- What is expected
With pictures removed, the data below should be returned exactly.

Data provided below:

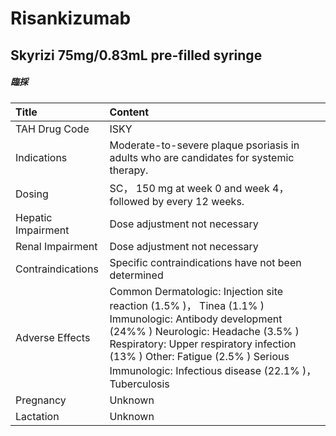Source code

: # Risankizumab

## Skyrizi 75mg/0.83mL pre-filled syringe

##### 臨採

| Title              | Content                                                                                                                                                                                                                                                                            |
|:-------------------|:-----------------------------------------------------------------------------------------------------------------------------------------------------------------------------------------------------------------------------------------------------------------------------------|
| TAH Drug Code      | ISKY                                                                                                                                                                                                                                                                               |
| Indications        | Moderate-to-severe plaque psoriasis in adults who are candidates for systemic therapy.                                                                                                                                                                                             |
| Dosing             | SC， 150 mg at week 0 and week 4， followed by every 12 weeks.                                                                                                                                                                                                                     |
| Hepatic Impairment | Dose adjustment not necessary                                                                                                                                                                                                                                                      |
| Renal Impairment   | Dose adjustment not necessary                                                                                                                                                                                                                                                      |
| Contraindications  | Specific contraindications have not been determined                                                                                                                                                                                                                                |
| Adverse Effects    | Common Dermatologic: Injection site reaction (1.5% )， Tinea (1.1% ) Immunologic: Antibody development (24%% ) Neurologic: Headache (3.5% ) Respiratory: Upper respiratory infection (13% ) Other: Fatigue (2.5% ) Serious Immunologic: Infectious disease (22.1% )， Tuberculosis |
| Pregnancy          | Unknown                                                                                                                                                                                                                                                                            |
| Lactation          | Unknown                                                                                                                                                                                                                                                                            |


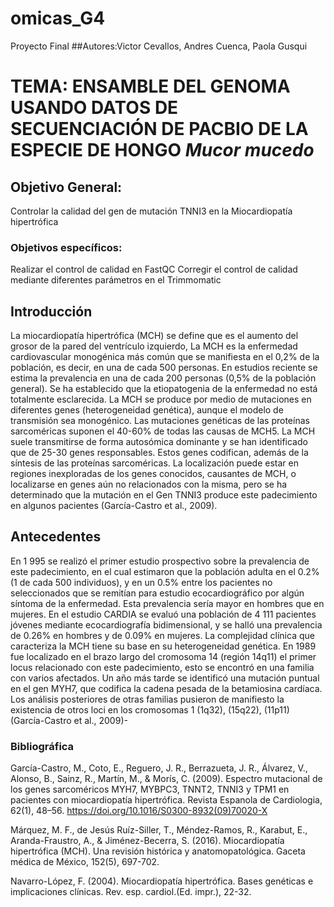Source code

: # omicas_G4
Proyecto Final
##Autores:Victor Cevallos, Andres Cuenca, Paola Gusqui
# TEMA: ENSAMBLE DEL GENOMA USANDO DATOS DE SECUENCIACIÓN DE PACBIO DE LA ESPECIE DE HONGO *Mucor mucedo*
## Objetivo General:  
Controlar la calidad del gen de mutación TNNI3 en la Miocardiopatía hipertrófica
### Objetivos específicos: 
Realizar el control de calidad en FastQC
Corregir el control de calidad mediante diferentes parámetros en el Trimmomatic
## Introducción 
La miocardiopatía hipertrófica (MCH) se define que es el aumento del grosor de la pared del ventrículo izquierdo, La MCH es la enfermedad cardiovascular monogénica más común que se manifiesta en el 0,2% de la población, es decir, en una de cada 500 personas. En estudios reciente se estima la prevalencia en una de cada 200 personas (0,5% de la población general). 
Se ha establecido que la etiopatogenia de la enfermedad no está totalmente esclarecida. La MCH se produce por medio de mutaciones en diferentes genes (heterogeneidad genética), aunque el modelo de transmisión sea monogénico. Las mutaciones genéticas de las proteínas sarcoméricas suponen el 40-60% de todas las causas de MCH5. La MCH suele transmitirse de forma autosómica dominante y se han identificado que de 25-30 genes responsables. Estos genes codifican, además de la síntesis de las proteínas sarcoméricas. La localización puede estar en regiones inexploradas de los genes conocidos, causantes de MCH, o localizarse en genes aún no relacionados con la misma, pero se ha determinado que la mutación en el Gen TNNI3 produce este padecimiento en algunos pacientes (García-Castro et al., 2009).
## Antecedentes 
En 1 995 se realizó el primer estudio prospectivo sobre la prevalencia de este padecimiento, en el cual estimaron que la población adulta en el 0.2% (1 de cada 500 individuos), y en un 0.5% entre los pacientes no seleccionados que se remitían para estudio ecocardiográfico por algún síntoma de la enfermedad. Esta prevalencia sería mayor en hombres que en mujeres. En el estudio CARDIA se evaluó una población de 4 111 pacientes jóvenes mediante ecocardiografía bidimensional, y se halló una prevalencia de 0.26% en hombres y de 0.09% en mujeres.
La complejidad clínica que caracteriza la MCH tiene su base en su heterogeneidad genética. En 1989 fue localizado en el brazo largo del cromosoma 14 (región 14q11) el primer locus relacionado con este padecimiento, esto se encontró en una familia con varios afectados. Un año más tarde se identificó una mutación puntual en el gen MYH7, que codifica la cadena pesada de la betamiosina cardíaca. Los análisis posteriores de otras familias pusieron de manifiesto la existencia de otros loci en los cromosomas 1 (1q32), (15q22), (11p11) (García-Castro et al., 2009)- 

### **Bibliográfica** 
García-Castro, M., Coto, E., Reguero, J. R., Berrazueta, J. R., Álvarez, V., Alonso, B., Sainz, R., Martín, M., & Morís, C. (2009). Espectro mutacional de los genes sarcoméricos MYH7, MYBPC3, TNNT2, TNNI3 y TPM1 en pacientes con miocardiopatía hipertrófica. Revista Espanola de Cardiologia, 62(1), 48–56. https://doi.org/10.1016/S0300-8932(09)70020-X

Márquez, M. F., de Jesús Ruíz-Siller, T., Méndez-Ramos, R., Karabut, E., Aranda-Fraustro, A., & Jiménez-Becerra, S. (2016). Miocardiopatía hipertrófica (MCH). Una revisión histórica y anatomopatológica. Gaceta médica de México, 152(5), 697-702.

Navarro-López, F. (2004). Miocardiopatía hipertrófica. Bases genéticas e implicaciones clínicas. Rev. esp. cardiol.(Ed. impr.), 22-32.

End of Data provided.

- Solution to this problem
Source code

: # Risankizumab

## Skyrizi 75mg/0.83mL pre-filled syringe

##### 臨採

| Title              | Content                                                                                                                                                                                                                                                                            |
|:-------------------|:-----------------------------------------------------------------------------------------------------------------------------------------------------------------------------------------------------------------------------------------------------------------------------------|
| TAH Drug Code      | ISKY                                                                                                                                                                                                                                                                               |
| Indications        | Moderate-to-severe plaque psoriasis in adults who are candidates for systemic therapy.                                                                                                                                                                                             |
| Dosing             | SC， 150 mg at week 0 and week 4， followed by every 12 weeks.                                                                                                                                                                                                                     |
| Hepatic Impairment | Dose adjustment not necessary                                                                                                                                                                                                                                                      |
| Renal Impairment   | Dose adjustment not necessary                                                                                                                                                                                                                                                      |
| Contraindications  | Specific contraindications have not been determined                                                                                                                                                                                                                                |
| Adverse Effects    | Common Dermatologic: Injection site reaction (1.5% )， Tinea (1.1% ) Immunologic: Antibody development (24%% ) Neurologic: Headache (3.5% ) Respiratory: Upper respiratory infection (13% ) Other: Fatigue (2.5% ) Serious Immunologic: Infectious disease (22.1% )， Tuberculosis |
| Pregnancy          | Unknown                                                                                                                                                                                                                                                                            |
| Lactation          | Unknown                                                                                                                                                                                                                                                                            |


Source code

: # omicas_G4
Proyecto Final
##Autores:Victor Cevallos, Andres Cuenca, Paola Gusqui
# TEMA: ENSAMBLE DEL GENOMA USANDO DATOS DE SECUENCIACIÓN DE PACBIO DE LA ESPECIE DE HONGO *Mucor mucedo*
## Objetivo General:  
Controlar la calidad del gen de mutación TNNI3 en la Miocardiopatía hipertrófica
### Objetivos específicos: 
Realizar el control de calidad en FastQC
Corregir el control de calidad mediante diferentes parámetros en el Trimmomatic
## Introducción 
La miocardiopatía hipertrófica (MCH) se define que es el aumento del grosor de la pared del ventrículo izquierdo, La MCH es la enfermedad cardiovascular monogénica más común que se manifiesta en el 0,2% de la población, es decir, en una de cada 500 personas. En estudios reciente se estima la prevalencia en una de cada 200 personas (0,5% de la población general). 
Se ha establecido que la etiopatogenia de la enfermedad no está totalmente esclarecida. La MCH se produce por medio de mutaciones en diferentes genes (heterogeneidad genética), aunque el modelo de transmisión sea monogénico. Las mutaciones genéticas de las proteínas sarcoméricas suponen el 40-60% de todas las causas de MCH5. La MCH suele transmitirse de forma autosómica dominante y se han identificado que de 25-30 genes responsables. Estos genes codifican, además de la síntesis de las proteínas sarcoméricas. La localización puede estar en regiones inexploradas de los genes conocidos, causantes de MCH, o localizarse en genes aún no relacionados con la misma, pero se ha determinado que la mutación en el Gen TNNI3 produce este padecimiento en algunos pacientes (García-Castro et al., 2009).
## Antecedentes 
En 1 995 se realizó el primer estudio prospectivo sobre la prevalencia de este padecimiento, en el cual estimaron que la población adulta en el 0.2% (1 de cada 500 individuos), y en un 0.5% entre los pacientes no seleccionados que se remitían para estudio ecocardiográfico por algún síntoma de la enfermedad. Esta prevalencia sería mayor en hombres que en mujeres. En el estudio CARDIA se evaluó una población de 4 111 pacientes jóvenes mediante ecocardiografía bidimensional, y se halló una prevalencia de 0.26% en hombres y de 0.09% en mujeres.
La complejidad clínica que caracteriza la MCH tiene su base en su heterogeneidad genética. En 1989 fue localizado en el brazo largo del cromosoma 14 (región 14q11) el primer locus relacionado con este padecimiento, esto se encontró en una familia con varios afectados. Un año más tarde se identificó una mutación puntual en el gen MYH7, que codifica la cadena pesada de la betamiosina cardíaca. Los análisis posteriores de otras familias pusieron de manifiesto la existencia de otros loci en los cromosomas 1 (1q32), (15q22), (11p11) (García-Castro et al., 2009)- 

### **Bibliográfica** 
García-Castro, M., Coto, E., Reguero, J. R., Berrazueta, J. R., Álvarez, V., Alonso, B., Sainz, R., Martín, M., & Morís, C. (2009). Espectro mutacional de los genes sarcoméricos MYH7, MYBPC3, TNNT2, TNNI3 y TPM1 en pacientes con miocardiopatía hipertrófica. Revista Espanola de Cardiologia, 62(1), 48–56. https://doi.org/10.1016/S0300-8932(09)70020-X

Márquez, M. F., de Jesús Ruíz-Siller, T., Méndez-Ramos, R., Karabut, E., Aranda-Fraustro, A., & Jiménez-Becerra, S. (2016). Miocardiopatía hipertrófica (MCH). Una revisión histórica y anatomopatológica. Gaceta médica de México, 152(5), 697-702.

Navarro-López, F. (2004). Miocardiopatía hipertrófica. Bases genéticas e implicaciones clínicas. Rev. esp. cardiol.(Ed. impr.), 22-32.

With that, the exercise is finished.